§ **Problem**
Please report how many lines in the data below contain "files". Nothing besides the number should be written.
+++ Material shown
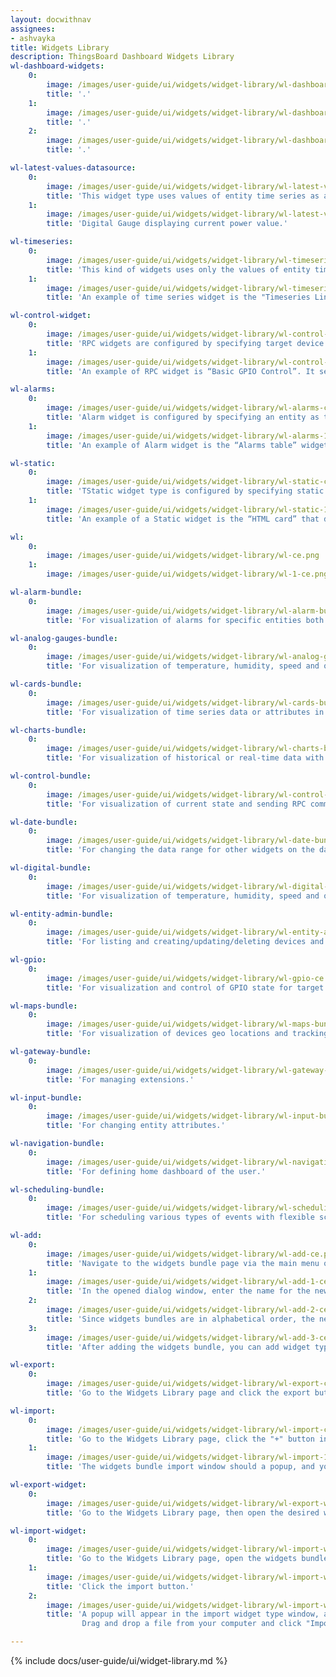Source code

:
 ```yaml
---
layout: docwithnav
assignees:
- ashvayka
title: Widgets Library
description: ThingsBoard Dashboard Widgets Library
wl-dashboard-widgets:
    0:
        image: /images/user-guide/ui/widgets/widget-library/wl-dashboard-widgets-ce.png
        title: '.'
    1:
        image: /images/user-guide/ui/widgets/widget-library/wl-dashboard-widgets-1-ce.png
        title: '.'
    2:
        image: /images/user-guide/ui/widgets/widget-library/wl-dashboard-widgets-2-ce.png
        title: '.'

wl-latest-values-datasource:
    0:
        image: /images/user-guide/ui/widgets/widget-library/wl-latest-values-datasource-ce.png
        title: 'This widget type uses values of entity time series as a data source.'
    1:
        image: /images/user-guide/ui/widgets/widget-library/wl-latest-values-datasource-1-ce.png
        title: 'Digital Gauge displaying current power value.'

wl-timeseries:
    0:
        image: /images/user-guide/ui/widgets/widget-library/wl-timeseries-ce.png
        title: 'This kind of widgets uses only the values of entity time series as a data source.'
    1:
        image: /images/user-guide/ui/widgets/widget-library/wl-timeseries-1-ce.png
        title: 'An example of time series widget is the "Timeseries Line Chart". It displays amperage values of devices in real-time.'

wl-control-widget:
    0:
        image: /images/user-guide/ui/widgets/widget-library/wl-control-widget-ce.png
        title: 'RPC widgets are configured by specifying target device as target endpoint for RPC commands.'
    1:
        image: /images/user-guide/ui/widgets/widget-library/wl-control-widget-1-ce.png
        title: 'An example of RPC widget is “Basic GPIO Control”. It sends GPIO switch commands and detects current GPIOs switch status.'

wl-alarms:
    0:
        image: /images/user-guide/ui/widgets/widget-library/wl-alarms-ce.png
        title: 'Alarm widget is configured by specifying an entity as the alarm source, and the corresponding alarm fields.'
    1:
        image: /images/user-guide/ui/widgets/widget-library/wl-alarms-1-ce.png
        title: 'An example of Alarm widget is the “Alarms table” widget that displays the latest alarm for the device in real-time.'

wl-static:
    0:
        image: /images/user-guide/ui/widgets/widget-library/wl-static-сe.png
        title: 'TStatic widget type is configured by specifying static HTML content and optionally CSS styles.'
    1:
        image: /images/user-guide/ui/widgets/widget-library/wl-static-1-сe.png
        title: 'An example of a Static widget is the “HTML card” that displays the specified HTML content.'

wl:
    0:
        image: /images/user-guide/ui/widgets/widget-library/wl-сe.png
    1:
        image: /images/user-guide/ui/widgets/widget-library/wl-1-ce.png

wl-alarm-bundle:
    0:
        image: /images/user-guide/ui/widgets/widget-library/wl-alarm-bundle-сe.png
        title: 'For visualization of alarms for specific entities both in real-time and history mode.'

wl-analog-gauges-bundle:
    0:
        image: /images/user-guide/ui/widgets/widget-library/wl-analog-gauges-bundle-сe.png
        title: 'For visualization of temperature, humidity, speed and other integer or float values.'

wl-cards-bundle:
    0:
        image: /images/user-guide/ui/widgets/widget-library/wl-cards-bundle-сe.png
        title: 'For visualization of time series data or attributes in a table or card widgets.'

wl-charts-bundle:
    0:
        image: /images/user-guide/ui/widgets/widget-library/wl-charts-bundle-сe.png
        title: 'For visualization of historical or real-time data with a time window.'

wl-control-bundle:
    0:
        image: /images/user-guide/ui/widgets/widget-library/wl-control-bundle-ce.png
        title: 'For visualization of current state and sending RPC commands to target devices.'

wl-date-bundle:
    0:
        image: /images/user-guide/ui/widgets/widget-library/wl-date-bundle-ce.png
        title: 'For changing the data range for other widgets on the dashboard.'

wl-digital-bundle:
    0:
        image: /images/user-guide/ui/widgets/widget-library/wl-digital-bundle-ce.png
        title: 'For visualization of temperature, humidity, speed and other integer or float values.'

wl-entity-admin-bundle:
    0:
        image: /images/user-guide/ui/widgets/widget-library/wl-entity-admin-bundle-ce.png
        title: 'For listing and creating/updating/deleting devices and assets.'

wl-gpio:
    0:
        image: /images/user-guide/ui/widgets/widget-library/wl-gpio-ce.png
        title: 'For visualization and control of GPIO state for target devices.'

wl-maps-bundle:
    0:
        image: /images/user-guide/ui/widgets/widget-library/wl-maps-bundle-ce.png
        title: 'For visualization of devices geo locations and tracking devices routes both in real-time and history mode.'

wl-gateway-bundle:
    0:
        image: /images/user-guide/ui/widgets/widget-library/wl-gateway-bundle-ce.png
        title: 'For managing extensions.'

wl-input-bundle:
    0:
        image: /images/user-guide/ui/widgets/widget-library/wl-input-bundle-ce.png
        title: 'For changing entity attributes.'

wl-navigation-bundle:
    0:
        image: /images/user-guide/ui/widgets/widget-library/wl-navigation-bundle-ce.png
        title: 'For defining home dashboard of the user.'

wl-scheduling-bundle:
    0:
        image: /images/user-guide/ui/widgets/widget-library/wl-scheduling-bundle-pe.png
        title: 'For scheduling various types of events with flexible schedule configuration.'

wl-add:
    0:
        image: /images/user-guide/ui/widgets/widget-library/wl-add-ce.png
        title: 'Navigate to the widgets bundle page via the main menu on the left. Click the "+" icon in the upper right of the screen, and select the "Create new widgets bundle" option from the drop-down menu.'
    1:
        image: /images/user-guide/ui/widgets/widget-library/wl-add-1-ce.png
        title: 'In the opened dialog window, enter the name for the new bundle. Adding an image and a description is optional. Click "Add" to save applied changes.'
    2:
        image: /images/user-guide/ui/widgets/widget-library/wl-add-2-ce.png
        title: 'Since widgets bundles are in alphabetical order, the newly created one may be on the second page.'
    3:
        image: /images/user-guide/ui/widgets/widget-library/wl-add-3-ce.png
        title: 'After adding the widgets bundle, you can add widget types in there.'

wl-export:
    0:
        image: /images/user-guide/ui/widgets/widget-library/wl-export-ce.png
        title: 'Go to the Widgets Library page and click the export button on the specific widgets bundle row.'

wl-import:
    0:
        image: /images/user-guide/ui/widgets/widget-library/wl-import-ce.png
        title: 'Go to the Widgets Library page, click the "+" button in the upper right corner of the "Widgets Bundles" page. Select "Import widgets bundle" from the drop-down menu.'
    1:
        image: /images/user-guide/ui/widgets/widget-library/wl-import-1-ce.png
        title: 'The widgets bundle import window should a popup, and you will be prompted to upload the JSON file. Drag and drop a file from your computer, and click "Import" to add a widget bundle to the library.'

wl-export-widget:
    0:
        image: /images/user-guide/ui/widgets/widget-library/wl-export-widget-ce.png
        title: 'Go to the Widgets Library page, then open the desired widgets bundle and click the export button on the particular widget type card.'

wl-import-widget:
    0:
        image: /images/user-guide/ui/widgets/widget-library/wl-import-widget-ce.png
        title: 'Go to the Widgets Library page, open the widgets bundle and click the "+" button in the lower right corner of the screen.'
    1:
        image: /images/user-guide/ui/widgets/widget-library/wl-import-widget-1-ce.png
        title: 'Click the import button.'
    2:
        image: /images/user-guide/ui/widgets/widget-library/wl-import-widget-2-ce.png
        title: 'A popup will appear in the import widget type window, and you will be prompted to load the JSON file.
                Drag and drop a file from your computer and click "Import" to add a widget type to the bundle.'

---
```


{% include docs/user-guide/ui/widget-library.md %}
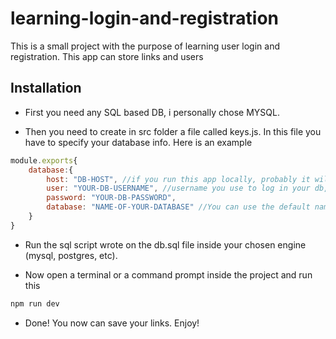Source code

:# learning-login-and-registration

This is a small project with the purpose of learning user login and registration. This app can store links and users 

## Installation

- First you need any SQL based DB, i personally chose MYSQL.

- Then you need to create in src folder a file called keys.js. In this file you have to specify your database info. Here is an example

```js
module.exports{
    database:{
        host: "DB-HOST", //if you run this app locally, probably it will be localhost
		user: "YOUR-DB-USERNAME", //username you use to log in your db, could be root 
		password: "YOUR-DB-PASSWORD",
		database: "NAME-OF-YOUR-DATABASE" //You can use the default name "database_links" or you can change it in the db.sql file
    }
}
```

- Run the sql script wrote on the db.sql file inside your chosen engine (mysql, postgres, etc).

- Now open a terminal or a command prompt inside the project and run this

```sh
npm run dev
```

- Done! You now can save your links. Enjoy!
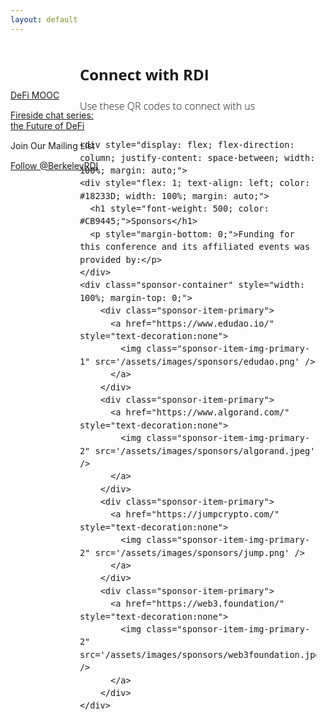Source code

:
 ```yaml
---
layout: default
---
```


<div style="color: black; width: 15%; height: 160px; margin-top: 60px; position: absolute; display: flex; flex-direction: column; justify-content: space-evenly">
    <a href="/publicCourses" class="nav-url">
        DeFi MOOC
    </a>
    <a href="/firesides" class="nav-url">
        Fireside chat series: the Future of DeFi
    </a>
    <!-- <a href="/newsletter" class="nav-url">
        Newsletter
    </a> -->
    <a class="nav-url join">
        Join Our Mailing List
    </a>
    <a href="https://twitter.com/BerkeleyRDI?ref_src=twsrc%5Etfw" class="twitter-follow-button" data-show-count="false">Follow @BerkeleyRDI</a><script async src="https://platform.twitter.com/widgets.js" charset="utf-8"></script>
</div>

<div style="font-size: 12pt; font-family: 'Open Sans', sans-serif; font-weight: 300; margin-left: 22%; overflow: scroll; width: 75%; line-height: 1.5;">
    <h2>Connect with RDI</h2>
Use these QR codes to connect with us <br><br>

    <div style="display: flex; flex-direction: column; justify-content: space-between; width: 100%; margin: auto;">
    <div style="flex: 1; text-align: left; color: #18233D; width: 100%; margin: auto;">
      <h1 style="font-weight: 500; color: #CB9445;">Sponsors</h1>
      <p style="margin-bottom: 0;">Funding for this conference and its affiliated events was provided by:</p>
    </div>
    <div class="sponsor-container" style="width: 100%; margin-top: 0;">
        <div class="sponsor-item-primary">
          <a href="https://www.edudao.io/" style="text-decoration:none">
            <img class="sponsor-item-img-primary-1" src='/assets/images/sponsors/edudao.png' />
          </a>
        </div>
        <div class="sponsor-item-primary">
          <a href="https://www.algorand.com/" style="text-decoration:none">
            <img class="sponsor-item-img-primary-2" src='/assets/images/sponsors/algorand.jpeg' />
          </a>
        </div>
        <div class="sponsor-item-primary">
          <a href="https://jumpcrypto.com/" style="text-decoration:none">
            <img class="sponsor-item-img-primary-2" src='/assets/images/sponsors/jump.png' />
          </a>
        </div>
        <div class="sponsor-item-primary">
          <a href="https://web3.foundation/" style="text-decoration:none">
            <img class="sponsor-item-img-primary-2" src='/assets/images/sponsors/web3foundation.jpeg' />
          </a>
        </div>
    </div>
    
    
</div>



 <!-- Use an embeded form and use JavaScript to create the pop-up effect on click -->
  <div id="modal" hidden></div>
  <div id="subscribe" hidden>
    <!-- Begin Mailchimp Signup Form -->
    <link href="//cdn-images.mailchimp.com/embedcode/classic-10_7.css" rel="stylesheet" type="text/css">
    <style type="text/css">
      #mc_embed_signup {
        background: #fff;
        clear: left;
        font: 16px Helvetica, Arial, sans-serif;
        width: 600px;
        padding: 0px 10px 0px 10px;
      }
      /* Add your own Mailchimp form style overrides in your site stylesheet or in this style block.
        We recommend moving this block and the preceding CSS link to the HEAD of your HTML file. */
    </style>
    <div id="mc_embed_signup">
      <button type="button" class="close" data-dismiss="modal" aria-label="Close" id="formclose">
        <span aria-hidden="true" style="font-size: 25px;">&times;</span>
      </button>
      <form action="https://berkeley.us14.list-manage.com/subscribe/post?u=0d89bb5c8066a9533eb98759d&amp;id=c0a5c3e877"
        method="post" id="mc-embedded-subscribe-form" name="mc-embedded-subscribe-form" class="validate" target="_blank"
        novalidate>
        <div id="mc_embed_signup_scroll">
          <img src="assets/images/Berkeley Center for RDI Logo.png" alt="Berkeley RDI"
            style="width: 550px; height: auto; margin-top: -10px; margin-bottom: 10px;">
          <h2>Subscribe to Our Mailing List</h2>
          <div class="indicates-required" style="margin-top: -15px;"><span class="asterisk">*</span> indicates required</div>
          <div class="mc-field-group">
            <label for="mce-EMAIL">Email Address <span class="asterisk">*</span>
            </label>
            <input type="email" value="" name="EMAIL" class="required email" id="mce-EMAIL">
          </div>
          <div class="mc-field-group">
            <label for="mce-FNAME">First Name <span class="asterisk">*</span>
            </label>
            <input type="text" value="" name="FNAME" class="required" id="mce-FNAME">
          </div>
          <div class="mc-field-group">
            <label for="mce-LNAME">Last Name <span class="asterisk">*</span>
            </label>
            <input type="text" value="" name="LNAME" class="required" id="mce-LNAME">
          </div>
          <div class="mc-field-group">
            <label for="mce-ORG">Organization </label>
            <input type="text" value="" name="ORG" class="" id="mce-ORG">
          </div>
          <div class="mc-field-group">
            <label for="mce-CATEGORY">Category </label>
            <select name="CATEGORY" class="" id="mce-CATEGORY">
              <option value=""></option>
              <option value="Academic">Academic</option>
              <option value="Industry">Industry</option>
              <option value="Other (e.g. NGO, Government)">Other (e.g. NGO, Government)</option>
            </select>
          </div>
          <div id="mce-responses" class="clear">
            <div class="response" id="mce-error-response" style="display:none"></div>
            <div class="response" id="mce-success-response" style="display:none"></div>
          </div>
          <!-- real people should not fill this in and expect good things - do not remove this or risk form bot signups-->
          <div style="position: absolute; left: -5000px;" aria-hidden="true"><input type="text"
              name="b_0d89bb5c8066a9533eb98759d_c0a5c3e877" tabindex="-1" value=""></div>
          <div class="clear"><input type="submit" value="Subscribe" name="subscribe" id="mc-embedded-subscribe"
              class="button"></div>
        </div>
      </form>
    </div>
    <script type='text/javascript' src='//s3.amazonaws.com/downloads.mailchimp.com/js/mc-validate.js'></script>
    <script
      type='text/javascript'>(function ($) { window.fnames = new Array(); window.ftypes = new Array(); fnames[0] = 'EMAIL'; ftypes[0] = 'email'; fnames[1] = 'FNAME'; ftypes[1] = 'text'; fnames[2] = 'LNAME'; ftypes[2] = 'text'; fnames[3] = 'ADDRESS'; ftypes[3] = 'address'; fnames[4] = 'PHONE'; ftypes[4] = 'phone'; fnames[5] = 'BIRTHDAY'; ftypes[5] = 'birthday'; fnames[6] = 'ORG'; ftypes[6] = 'text'; fnames[7] = 'CATEGORY'; ftypes[7] = 'dropdown'; }(jQuery)); var $mcj = jQuery.noConflict(true);</script>
    <!--End mc_embed_signup-->

  </div>
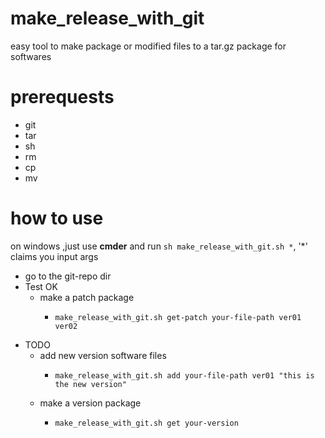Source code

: # make_release_with_git
easy tool to make package or modified files to a tar.gz package for softwares 
# prerequests
 - git
 - tar
 - sh 
 - rm 
 - cp 
 - mv
# how to use
 on windows ,just use **cmder** and run `sh make_release_with_git.sh *`, '*' claims you input args
 - go to the git-repo dir
 - Test OK
   - make a patch package 
     - ```
       make_release_with_git.sh get-patch your-file-path ver01 ver02
       ```
 - TODO
   - add new version software files
     - ```
       make_release_with_git.sh add your-file-path ver01 "this is the new version"
       ```
   - make a version package
     - ```
       make_release_with_git.sh get your-version
       ```
  
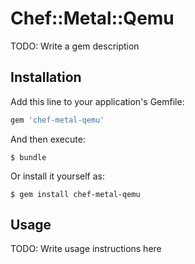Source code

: # Chef::Metal::Qemu

TODO: Write a gem description

## Installation

Add this line to your application's Gemfile:

```ruby
gem 'chef-metal-qemu'
```

And then execute:

    $ bundle

Or install it yourself as:

    $ gem install chef-metal-qemu

## Usage

TODO: Write usage instructions here
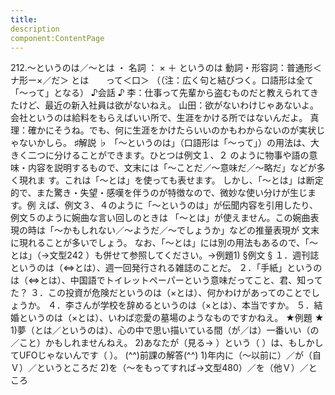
 ```yaml
---
title:
description
component:ContentPage
---
```



212.～というのは／～とは ・
名詞 ： × ＋ というのは
動詞・形容詞：普通形＜ナ形ー×／だ＞ とは
      って＜口＞
（（注：広く句と結びつく。口語形は全て「～って」となる）
♪会話 ♪
李：仕事って先輩から盗むものだと教えられてきたけど、最近の新入社員は欲がないねえ。
山田：欲がないわけじゃあないよ。会社というのは給料をもらえばいい所で、生涯をかける所ではないんだよ。 真理：確かにそうね。でも、何に生涯をかけたらいいのかもわからないのが実状じゃないかしら。
♯解説 ♭
「～というのは」（口語形は「～って」）の用法は、大きく二つに分けることができます。ひとつは例文１、２ のように物事や語の意味・内容を説明するもので、文末には「～ことだ／～意味だ／～略だ」などが多く現れま す。これは「～とは」を使っても表せます。
しかし、「～とは」は断定的で、また驚き・失望・感嘆を伴うのが特徴なので、微妙な使い分けが生じます。例 えば、例文３、４のように「～というのは」が伝聞内容を引用したり、例文５のように婉曲な言い回しのときは 「～とは」が使えません。この婉曲表現の時は「～かもしれない／～ようだ／～でしょうか」などの推量表現が 文末に現れることが多いでしょう。
なお、「～とは」には別の用法もあるので、「～とは」（→文型242 ）も併せて参照してください。→例題1)
§例文 §
１．週刊誌というのは（⇔とは）、週一回発行される雑誌のことだ。
２．「手紙」というのは（⇔とは）、中国語でトイレットペーパーという意味だってこと、君、知ってた？
３．この投資が危険だというのは（×とは）、何かわけがあってのことでしょうか。
４．李さんが学校を辞めるというのは（×とは）、本当ですか。
５．結婚というのは（×とは）、いわば恋愛の墓場のようなものですかねえ。
★例題 ★
1)夢（とは／というのは）、心の中で思い描いている間（が／は）一番いい（の／こと）かもしれませんねえ。
2)あなたが（見る→ ）という（ ）は、もしかしてUFOじゃないんです（ ）。
(^^)前課の解答(^^)
1)年内に（～以前に）／が（自Ｖ）／というところだ
2)を（～をもってすれば→文型480）／を（他Ｖ）／ところ
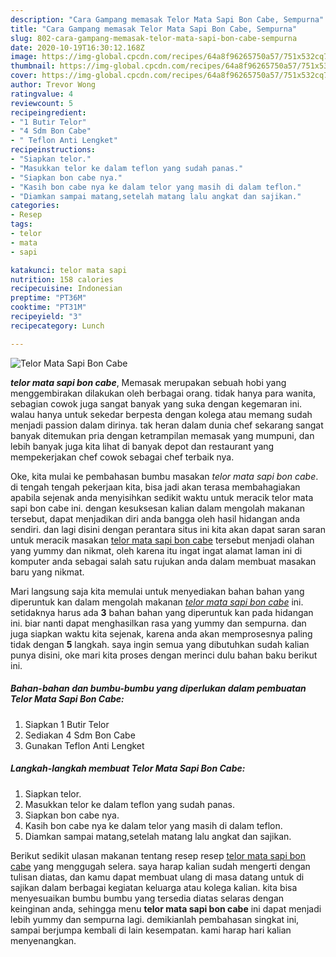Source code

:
 ```yaml
---
description: "Cara Gampang memasak Telor Mata Sapi Bon Cabe, Sempurna"
title: "Cara Gampang memasak Telor Mata Sapi Bon Cabe, Sempurna"
slug: 802-cara-gampang-memasak-telor-mata-sapi-bon-cabe-sempurna
date: 2020-10-19T16:30:12.168Z
image: https://img-global.cpcdn.com/recipes/64a8f96265750a57/751x532cq70/telor-mata-sapi-bon-cabe-foto-resep-utama.jpg
thumbnail: https://img-global.cpcdn.com/recipes/64a8f96265750a57/751x532cq70/telor-mata-sapi-bon-cabe-foto-resep-utama.jpg
cover: https://img-global.cpcdn.com/recipes/64a8f96265750a57/751x532cq70/telor-mata-sapi-bon-cabe-foto-resep-utama.jpg
author: Trevor Wong
ratingvalue: 4
reviewcount: 5
recipeingredient:
- "1 Butir Telor"
- "4 Sdm Bon Cabe"
- " Teflon Anti Lengket"
recipeinstructions:
- "Siapkan telor."
- "Masukkan telor ke dalam teflon yang sudah panas."
- "Siapkan bon cabe nya."
- "Kasih bon cabe nya ke dalam telor yang masih di dalam teflon."
- "Diamkan sampai matang,setelah matang lalu angkat dan sajikan."
categories:
- Resep
tags:
- telor
- mata
- sapi

katakunci: telor mata sapi 
nutrition: 158 calories
recipecuisine: Indonesian
preptime: "PT36M"
cooktime: "PT31M"
recipeyield: "3"
recipecategory: Lunch

---
```



![Telor Mata Sapi Bon Cabe](https://img-global.cpcdn.com/recipes/64a8f96265750a57/751x532cq70/telor-mata-sapi-bon-cabe-foto-resep-utama.jpg)

<b><i>telor mata sapi bon cabe</i></b>, Memasak merupakan sebuah hobi yang menggembirakan dilakukan oleh berbagai orang. tidak hanya para wanita, sebagian cowok juga sangat banyak yang suka dengan kegemaran ini. walau hanya untuk sekedar berpesta dengan kolega atau memang sudah menjadi passion dalam dirinya. tak heran dalam dunia chef sekarang sangat banyak ditemukan pria dengan ketrampilan memasak yang mumpuni, dan lebih banyak juga kita lihat di banyak depot dan restaurant yang mempekerjakan chef cowok sebagai chef terbaik nya.



Oke, kita mulai ke pembahasan bumbu masakan <i>telor mata sapi bon cabe</i>. di tengah tengah pekerjaan kita, bisa jadi akan terasa membahagiakan apabila sejenak anda menyisihkan sedikit waktu untuk meracik telor mata sapi bon cabe ini. dengan kesuksesan kalian dalam mengolah makanan tersebut, dapat menjadikan diri anda bangga oleh hasil hidangan anda sendiri. dan lagi disini dengan perantara situs ini kita akan dapat saran saran untuk meracik masakan <u>telor mata sapi bon cabe</u> tersebut menjadi olahan yang yummy dan nikmat, oleh karena itu ingat ingat alamat laman ini di komputer anda sebagai salah satu rujukan anda dalam membuat masakan baru yang nikmat.


Mari langsung saja kita memulai untuk menyediakan bahan bahan yang diperuntuk kan dalam mengolah makanan <u><i>telor mata sapi bon cabe</i></u> ini. setidaknya harus ada <b>3</b> bahan bahan yang diperuntuk kan pada hidangan ini. biar nanti dapat menghasilkan rasa yang yummy dan sempurna. dan juga siapkan waktu kita sejenak, karena anda akan memprosesnya paling tidak dengan <b>5</b> langkah. saya ingin semua yang dibutuhkan sudah kalian punya disini, oke mari kita proses dengan merinci dulu bahan baku berikut ini.

<!--inarticleads1-->

##### Bahan-bahan dan bumbu-bumbu yang diperlukan dalam pembuatan Telor Mata Sapi Bon Cabe:

1. Siapkan 1 Butir Telor
1. Sediakan 4 Sdm Bon Cabe
1. Gunakan  Teflon Anti Lengket




<!--inarticleads2-->

##### Langkah-langkah membuat Telor Mata Sapi Bon Cabe:

1. Siapkan telor.
1. Masukkan telor ke dalam teflon yang sudah panas.
1. Siapkan bon cabe nya.
1. Kasih bon cabe nya ke dalam telor yang masih di dalam teflon.
1. Diamkan sampai matang,setelah matang lalu angkat dan sajikan.




Berikut sedikit ulasan makanan tentang resep resep <u>telor mata sapi bon cabe</u> yang menggugah selera. saya harap kalian sudah mengerti dengan tulisan diatas, dan kamu dapat membuat ulang di masa datang untuk di sajikan dalam berbagai kegiatan keluarga atau kolega kalian. kita bisa menyesuaikan bumbu bumbu yang tersedia diatas selaras dengan keinginan anda, sehingga menu <b>telor mata sapi bon cabe</b> ini dapat menjadi lebih yummy dan sempurna lagi. demikianlah pembahasan singkat ini, sampai berjumpa kembali di lain kesempatan. kami harap hari kalian menyenangkan.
++++++
§ **Written response**
2